Past Geoffrey Harrison Lectures
Professor Melissa Parker (London School of Hygiene and Tropical Medicine), 'Ebola: A Biosocial Journey', November 2017, Oxford University Museum of Natural History
Professor Nick Mascie-Taylor (University of Cambridge), 'From Genes to Latrines: A Biosocial Journey', November 2018, Oxford University Museum of Natural History
Professor Thomas Leatherman (Department of Anthropology, University of
Massachusetts, Amherst, USA), 'Social Change, Human Biology and Shifting
Biocultural Perspectives in the Andes', November 2019, Oxford Brookes University
The 2022 Geoffrey Harrison Prize Lecture
The 2022 Geoffrey Harrison Lecture 'Nutritional Anthropology' was delivered by Professor Stanley Ulijaszek from the School of Anthropology and Museum Ethnography, University of Oxford, on 24th February 2023.
Summary
In his contribution to the book ‘Human Biology.

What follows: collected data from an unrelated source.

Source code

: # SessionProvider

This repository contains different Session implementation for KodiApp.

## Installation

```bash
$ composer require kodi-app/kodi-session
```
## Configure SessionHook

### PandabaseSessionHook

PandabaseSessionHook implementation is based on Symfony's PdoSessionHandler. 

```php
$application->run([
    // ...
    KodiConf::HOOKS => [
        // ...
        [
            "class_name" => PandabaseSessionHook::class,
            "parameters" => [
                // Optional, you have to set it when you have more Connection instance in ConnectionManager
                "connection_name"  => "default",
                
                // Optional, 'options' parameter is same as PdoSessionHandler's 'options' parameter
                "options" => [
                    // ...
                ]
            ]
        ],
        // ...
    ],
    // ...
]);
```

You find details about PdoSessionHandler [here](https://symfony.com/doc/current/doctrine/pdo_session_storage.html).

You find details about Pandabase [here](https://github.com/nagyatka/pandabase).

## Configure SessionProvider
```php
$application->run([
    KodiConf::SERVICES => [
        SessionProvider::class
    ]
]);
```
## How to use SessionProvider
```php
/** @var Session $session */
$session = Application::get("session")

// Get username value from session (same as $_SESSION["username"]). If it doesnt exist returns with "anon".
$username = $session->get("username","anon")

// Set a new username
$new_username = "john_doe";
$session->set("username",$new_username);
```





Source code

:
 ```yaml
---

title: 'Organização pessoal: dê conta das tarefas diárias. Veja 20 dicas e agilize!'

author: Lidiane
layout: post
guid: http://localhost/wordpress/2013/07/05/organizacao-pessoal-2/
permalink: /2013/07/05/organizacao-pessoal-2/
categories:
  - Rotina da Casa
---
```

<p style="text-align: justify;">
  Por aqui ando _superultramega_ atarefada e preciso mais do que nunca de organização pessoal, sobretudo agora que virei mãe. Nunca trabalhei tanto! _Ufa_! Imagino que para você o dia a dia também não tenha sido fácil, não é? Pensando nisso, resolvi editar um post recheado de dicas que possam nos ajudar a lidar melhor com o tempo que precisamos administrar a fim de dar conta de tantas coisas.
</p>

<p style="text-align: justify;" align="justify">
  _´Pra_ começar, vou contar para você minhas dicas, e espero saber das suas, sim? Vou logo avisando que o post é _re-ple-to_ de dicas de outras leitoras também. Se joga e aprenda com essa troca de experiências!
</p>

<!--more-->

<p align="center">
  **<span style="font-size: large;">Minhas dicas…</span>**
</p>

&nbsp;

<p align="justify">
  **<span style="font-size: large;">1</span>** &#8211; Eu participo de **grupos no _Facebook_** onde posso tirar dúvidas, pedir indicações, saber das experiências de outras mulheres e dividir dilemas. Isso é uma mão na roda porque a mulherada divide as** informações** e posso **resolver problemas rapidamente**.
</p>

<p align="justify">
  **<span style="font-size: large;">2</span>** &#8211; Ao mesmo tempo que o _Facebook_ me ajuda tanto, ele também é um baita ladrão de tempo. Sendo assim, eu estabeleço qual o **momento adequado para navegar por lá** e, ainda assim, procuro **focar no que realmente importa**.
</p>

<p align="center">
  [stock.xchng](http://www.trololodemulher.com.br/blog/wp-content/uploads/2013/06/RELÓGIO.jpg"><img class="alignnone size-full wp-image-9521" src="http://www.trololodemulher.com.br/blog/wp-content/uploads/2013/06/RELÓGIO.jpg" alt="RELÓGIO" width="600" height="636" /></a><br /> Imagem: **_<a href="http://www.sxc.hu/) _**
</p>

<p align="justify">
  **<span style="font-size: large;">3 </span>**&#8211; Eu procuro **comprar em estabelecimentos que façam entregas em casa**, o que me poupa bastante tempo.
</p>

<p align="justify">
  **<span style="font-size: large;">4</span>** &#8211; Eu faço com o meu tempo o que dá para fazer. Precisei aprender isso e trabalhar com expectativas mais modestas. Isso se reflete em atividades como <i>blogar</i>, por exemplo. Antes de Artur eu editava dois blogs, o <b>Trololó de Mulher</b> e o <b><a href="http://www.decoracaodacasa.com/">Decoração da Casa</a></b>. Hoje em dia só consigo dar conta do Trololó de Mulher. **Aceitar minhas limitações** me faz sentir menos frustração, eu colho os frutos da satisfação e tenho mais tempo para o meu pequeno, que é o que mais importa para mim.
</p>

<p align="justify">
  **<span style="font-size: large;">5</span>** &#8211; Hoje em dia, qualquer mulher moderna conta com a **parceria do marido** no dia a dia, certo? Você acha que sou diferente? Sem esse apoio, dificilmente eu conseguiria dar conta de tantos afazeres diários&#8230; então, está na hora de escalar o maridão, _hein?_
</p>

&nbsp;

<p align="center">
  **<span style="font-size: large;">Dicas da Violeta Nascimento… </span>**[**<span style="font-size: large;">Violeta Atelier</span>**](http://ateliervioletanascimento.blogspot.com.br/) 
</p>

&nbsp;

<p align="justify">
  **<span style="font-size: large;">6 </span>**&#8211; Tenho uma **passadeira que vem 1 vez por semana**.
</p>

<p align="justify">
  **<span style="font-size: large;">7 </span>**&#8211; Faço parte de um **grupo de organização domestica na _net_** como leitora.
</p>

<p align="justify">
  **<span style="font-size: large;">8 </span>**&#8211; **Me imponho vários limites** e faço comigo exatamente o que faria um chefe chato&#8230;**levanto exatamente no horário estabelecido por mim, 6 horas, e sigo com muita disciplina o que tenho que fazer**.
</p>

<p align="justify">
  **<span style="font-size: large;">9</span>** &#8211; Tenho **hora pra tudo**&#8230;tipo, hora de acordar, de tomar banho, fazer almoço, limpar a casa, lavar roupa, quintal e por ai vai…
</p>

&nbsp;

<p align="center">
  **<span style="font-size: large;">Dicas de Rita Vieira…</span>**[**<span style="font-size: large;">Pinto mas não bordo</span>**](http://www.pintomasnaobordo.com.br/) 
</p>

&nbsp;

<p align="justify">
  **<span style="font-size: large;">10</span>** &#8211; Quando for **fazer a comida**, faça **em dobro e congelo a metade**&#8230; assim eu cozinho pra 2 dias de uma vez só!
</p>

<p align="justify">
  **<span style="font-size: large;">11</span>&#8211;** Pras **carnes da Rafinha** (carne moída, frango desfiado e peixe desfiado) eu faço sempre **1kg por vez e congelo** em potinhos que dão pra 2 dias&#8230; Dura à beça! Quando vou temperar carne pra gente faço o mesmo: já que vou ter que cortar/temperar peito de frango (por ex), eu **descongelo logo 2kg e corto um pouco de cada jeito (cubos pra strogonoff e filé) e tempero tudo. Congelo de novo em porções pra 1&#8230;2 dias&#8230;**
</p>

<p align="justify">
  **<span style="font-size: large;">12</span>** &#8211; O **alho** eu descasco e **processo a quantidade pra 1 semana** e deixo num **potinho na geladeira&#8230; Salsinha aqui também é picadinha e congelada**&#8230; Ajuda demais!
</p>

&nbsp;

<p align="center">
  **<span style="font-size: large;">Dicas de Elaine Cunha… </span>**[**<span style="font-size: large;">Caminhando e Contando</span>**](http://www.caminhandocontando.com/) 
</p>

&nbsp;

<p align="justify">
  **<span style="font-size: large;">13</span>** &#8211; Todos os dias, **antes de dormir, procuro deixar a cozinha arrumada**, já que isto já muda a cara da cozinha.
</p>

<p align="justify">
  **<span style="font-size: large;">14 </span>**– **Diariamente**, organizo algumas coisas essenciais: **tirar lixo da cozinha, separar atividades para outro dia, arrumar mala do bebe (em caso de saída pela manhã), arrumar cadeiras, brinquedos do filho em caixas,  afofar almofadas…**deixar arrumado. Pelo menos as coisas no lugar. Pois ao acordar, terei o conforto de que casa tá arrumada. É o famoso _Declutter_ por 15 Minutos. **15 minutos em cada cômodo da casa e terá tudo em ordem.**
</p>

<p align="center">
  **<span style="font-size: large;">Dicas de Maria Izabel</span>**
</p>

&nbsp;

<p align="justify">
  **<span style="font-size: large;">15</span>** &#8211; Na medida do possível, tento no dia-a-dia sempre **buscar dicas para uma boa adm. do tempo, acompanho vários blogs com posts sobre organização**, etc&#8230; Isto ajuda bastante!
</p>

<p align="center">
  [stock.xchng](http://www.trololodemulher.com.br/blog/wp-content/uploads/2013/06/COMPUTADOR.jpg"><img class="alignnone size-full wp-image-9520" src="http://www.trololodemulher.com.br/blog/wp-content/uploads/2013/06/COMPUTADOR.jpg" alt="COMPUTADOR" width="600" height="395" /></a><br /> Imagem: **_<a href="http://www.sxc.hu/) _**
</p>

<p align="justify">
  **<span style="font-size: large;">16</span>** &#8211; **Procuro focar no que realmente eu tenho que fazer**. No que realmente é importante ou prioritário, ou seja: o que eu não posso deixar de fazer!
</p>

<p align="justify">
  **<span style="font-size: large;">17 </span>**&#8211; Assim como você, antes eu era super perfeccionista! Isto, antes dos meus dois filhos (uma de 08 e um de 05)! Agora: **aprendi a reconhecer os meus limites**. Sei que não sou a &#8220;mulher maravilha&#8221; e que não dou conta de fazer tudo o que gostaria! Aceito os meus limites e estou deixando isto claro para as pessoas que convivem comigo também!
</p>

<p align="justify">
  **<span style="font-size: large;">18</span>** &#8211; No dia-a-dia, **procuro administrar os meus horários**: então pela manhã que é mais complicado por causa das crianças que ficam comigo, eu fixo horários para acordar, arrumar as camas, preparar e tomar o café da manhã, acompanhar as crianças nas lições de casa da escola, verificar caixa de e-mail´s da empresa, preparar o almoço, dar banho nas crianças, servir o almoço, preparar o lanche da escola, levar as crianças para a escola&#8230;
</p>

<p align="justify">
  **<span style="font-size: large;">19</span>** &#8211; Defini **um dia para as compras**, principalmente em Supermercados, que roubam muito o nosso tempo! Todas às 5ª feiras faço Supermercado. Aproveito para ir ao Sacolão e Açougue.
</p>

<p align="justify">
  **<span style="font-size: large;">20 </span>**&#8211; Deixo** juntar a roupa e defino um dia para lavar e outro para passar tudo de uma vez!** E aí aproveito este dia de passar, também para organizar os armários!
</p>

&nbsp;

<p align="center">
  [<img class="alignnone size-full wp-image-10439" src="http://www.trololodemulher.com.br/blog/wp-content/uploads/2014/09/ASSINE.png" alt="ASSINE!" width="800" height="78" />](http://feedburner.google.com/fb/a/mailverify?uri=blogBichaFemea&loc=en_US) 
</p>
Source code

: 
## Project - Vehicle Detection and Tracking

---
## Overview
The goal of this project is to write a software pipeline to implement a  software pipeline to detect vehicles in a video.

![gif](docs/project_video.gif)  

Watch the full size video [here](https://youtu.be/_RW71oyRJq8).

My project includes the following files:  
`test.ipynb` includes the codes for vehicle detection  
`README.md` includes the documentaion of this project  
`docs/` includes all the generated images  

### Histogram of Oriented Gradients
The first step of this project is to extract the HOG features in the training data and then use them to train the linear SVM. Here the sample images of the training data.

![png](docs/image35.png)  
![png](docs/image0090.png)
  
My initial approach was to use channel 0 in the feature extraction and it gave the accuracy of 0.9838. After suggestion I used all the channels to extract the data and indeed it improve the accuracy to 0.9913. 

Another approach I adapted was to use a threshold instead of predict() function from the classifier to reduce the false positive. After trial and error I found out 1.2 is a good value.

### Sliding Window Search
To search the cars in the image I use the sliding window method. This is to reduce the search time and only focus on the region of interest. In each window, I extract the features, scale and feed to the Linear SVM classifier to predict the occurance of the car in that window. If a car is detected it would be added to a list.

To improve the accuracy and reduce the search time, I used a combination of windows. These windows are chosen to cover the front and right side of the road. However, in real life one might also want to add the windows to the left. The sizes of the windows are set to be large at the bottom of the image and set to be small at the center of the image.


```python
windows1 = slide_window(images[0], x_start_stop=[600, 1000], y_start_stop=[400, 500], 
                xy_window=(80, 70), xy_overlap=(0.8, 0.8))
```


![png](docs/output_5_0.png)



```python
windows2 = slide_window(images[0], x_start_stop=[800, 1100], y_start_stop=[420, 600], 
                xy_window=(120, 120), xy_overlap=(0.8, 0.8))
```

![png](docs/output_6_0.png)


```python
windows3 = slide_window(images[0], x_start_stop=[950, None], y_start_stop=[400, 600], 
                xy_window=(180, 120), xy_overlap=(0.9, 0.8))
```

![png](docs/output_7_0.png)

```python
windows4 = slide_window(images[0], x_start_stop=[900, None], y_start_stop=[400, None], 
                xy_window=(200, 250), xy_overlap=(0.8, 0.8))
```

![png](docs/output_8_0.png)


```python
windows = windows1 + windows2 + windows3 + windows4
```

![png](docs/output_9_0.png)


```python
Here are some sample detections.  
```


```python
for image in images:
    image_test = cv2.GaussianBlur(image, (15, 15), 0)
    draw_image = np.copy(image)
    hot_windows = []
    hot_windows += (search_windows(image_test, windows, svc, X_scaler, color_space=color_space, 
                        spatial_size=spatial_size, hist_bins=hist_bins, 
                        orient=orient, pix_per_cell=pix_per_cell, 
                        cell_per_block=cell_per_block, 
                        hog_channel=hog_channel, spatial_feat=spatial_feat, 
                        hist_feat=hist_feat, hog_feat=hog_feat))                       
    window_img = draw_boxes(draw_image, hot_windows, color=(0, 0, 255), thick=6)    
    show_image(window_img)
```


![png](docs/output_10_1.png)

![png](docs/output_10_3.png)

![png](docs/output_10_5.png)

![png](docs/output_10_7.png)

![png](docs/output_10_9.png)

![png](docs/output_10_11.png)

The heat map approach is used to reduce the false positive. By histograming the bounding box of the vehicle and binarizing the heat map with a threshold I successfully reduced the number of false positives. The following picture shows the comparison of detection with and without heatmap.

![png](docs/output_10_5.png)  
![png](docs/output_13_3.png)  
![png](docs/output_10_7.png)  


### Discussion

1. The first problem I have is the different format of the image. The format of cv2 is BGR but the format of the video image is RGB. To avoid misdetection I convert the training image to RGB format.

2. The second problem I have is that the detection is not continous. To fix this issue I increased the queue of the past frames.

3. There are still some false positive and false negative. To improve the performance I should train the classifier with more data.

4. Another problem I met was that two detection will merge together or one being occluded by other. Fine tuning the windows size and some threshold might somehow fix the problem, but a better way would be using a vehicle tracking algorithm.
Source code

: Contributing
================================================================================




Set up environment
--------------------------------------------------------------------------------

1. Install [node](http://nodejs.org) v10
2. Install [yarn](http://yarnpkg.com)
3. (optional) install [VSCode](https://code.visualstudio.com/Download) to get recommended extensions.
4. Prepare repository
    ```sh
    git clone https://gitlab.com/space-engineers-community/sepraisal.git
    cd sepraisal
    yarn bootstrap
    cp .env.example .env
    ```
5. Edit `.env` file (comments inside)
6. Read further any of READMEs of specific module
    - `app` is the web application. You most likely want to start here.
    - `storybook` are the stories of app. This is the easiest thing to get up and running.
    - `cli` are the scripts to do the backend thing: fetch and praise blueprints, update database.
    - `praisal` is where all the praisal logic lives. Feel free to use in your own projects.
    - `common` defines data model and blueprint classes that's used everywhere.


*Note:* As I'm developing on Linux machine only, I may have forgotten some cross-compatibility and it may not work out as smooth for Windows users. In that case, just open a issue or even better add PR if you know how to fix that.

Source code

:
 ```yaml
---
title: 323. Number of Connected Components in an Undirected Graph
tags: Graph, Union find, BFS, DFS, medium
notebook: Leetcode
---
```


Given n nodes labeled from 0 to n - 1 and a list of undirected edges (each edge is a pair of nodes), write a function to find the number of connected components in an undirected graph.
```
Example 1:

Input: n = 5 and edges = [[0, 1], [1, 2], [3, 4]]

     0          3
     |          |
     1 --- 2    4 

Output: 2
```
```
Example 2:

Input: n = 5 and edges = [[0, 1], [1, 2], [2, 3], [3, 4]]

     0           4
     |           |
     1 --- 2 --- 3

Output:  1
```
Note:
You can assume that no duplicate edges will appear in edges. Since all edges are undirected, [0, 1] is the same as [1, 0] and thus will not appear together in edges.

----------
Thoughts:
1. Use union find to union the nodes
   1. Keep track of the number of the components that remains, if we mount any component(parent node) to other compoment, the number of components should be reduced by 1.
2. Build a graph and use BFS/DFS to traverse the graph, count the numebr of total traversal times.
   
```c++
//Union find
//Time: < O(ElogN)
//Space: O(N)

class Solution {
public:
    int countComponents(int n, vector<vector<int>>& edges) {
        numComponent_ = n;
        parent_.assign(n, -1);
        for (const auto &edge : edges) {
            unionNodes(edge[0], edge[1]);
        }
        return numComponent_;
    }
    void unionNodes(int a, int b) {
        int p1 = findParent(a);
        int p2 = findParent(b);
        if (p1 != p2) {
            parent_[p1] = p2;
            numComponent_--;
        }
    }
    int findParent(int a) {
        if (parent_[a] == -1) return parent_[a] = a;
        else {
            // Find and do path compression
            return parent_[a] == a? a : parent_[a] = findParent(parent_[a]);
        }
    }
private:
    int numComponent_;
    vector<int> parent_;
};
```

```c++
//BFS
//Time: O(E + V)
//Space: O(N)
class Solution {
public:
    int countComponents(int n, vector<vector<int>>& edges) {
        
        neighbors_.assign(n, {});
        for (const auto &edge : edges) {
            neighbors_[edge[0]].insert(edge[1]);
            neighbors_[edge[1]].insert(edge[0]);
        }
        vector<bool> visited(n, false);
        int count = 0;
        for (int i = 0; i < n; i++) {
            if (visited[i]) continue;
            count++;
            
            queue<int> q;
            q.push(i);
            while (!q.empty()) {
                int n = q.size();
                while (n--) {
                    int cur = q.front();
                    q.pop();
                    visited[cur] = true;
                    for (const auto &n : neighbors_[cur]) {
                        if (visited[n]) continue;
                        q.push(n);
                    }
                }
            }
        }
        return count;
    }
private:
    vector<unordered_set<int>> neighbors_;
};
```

An Introduction to Human Evolution, Variation, Growth, and Adaptability’, Geoffrey Harrison wrote of the most fundamental aspects of human adaptability. His ‘big two’ were the need to obtain food from the biological environment (nutrition), and defence against other organisms from using us as a living source of nutrition (infectious disease). This lecture will consider both, over 30 years since those words were written, from the perspective of the then-new sub-discipline of nutritional anthropology. This considers human diet, past and present, in relation to nutritional health of societies and populations. Humans are considered as the sum of their evolutionary history and more recent epigenetic and social pasts, as well as their present-day social, cultural and biological life histories. The research agenda of this sub-discipline requires diverse methods, ranging from ethnographic, historical and archaeological, to nutritional, epidemiological and anatomical. It also requires considerable interdisciplinarity. This presentation focuses on aspects of nutritional anthropology which engage with the work of Geoffrey Harrison, namely human dietary evolution, dietary flexibility, and present-day undernutrition and infection. Obesity has emerged as a major phenomenon across the 30 years or so since I took up nutritional anthropology, and the ecology of present-day obesity is also considered, as something that is changing human relationships to disease.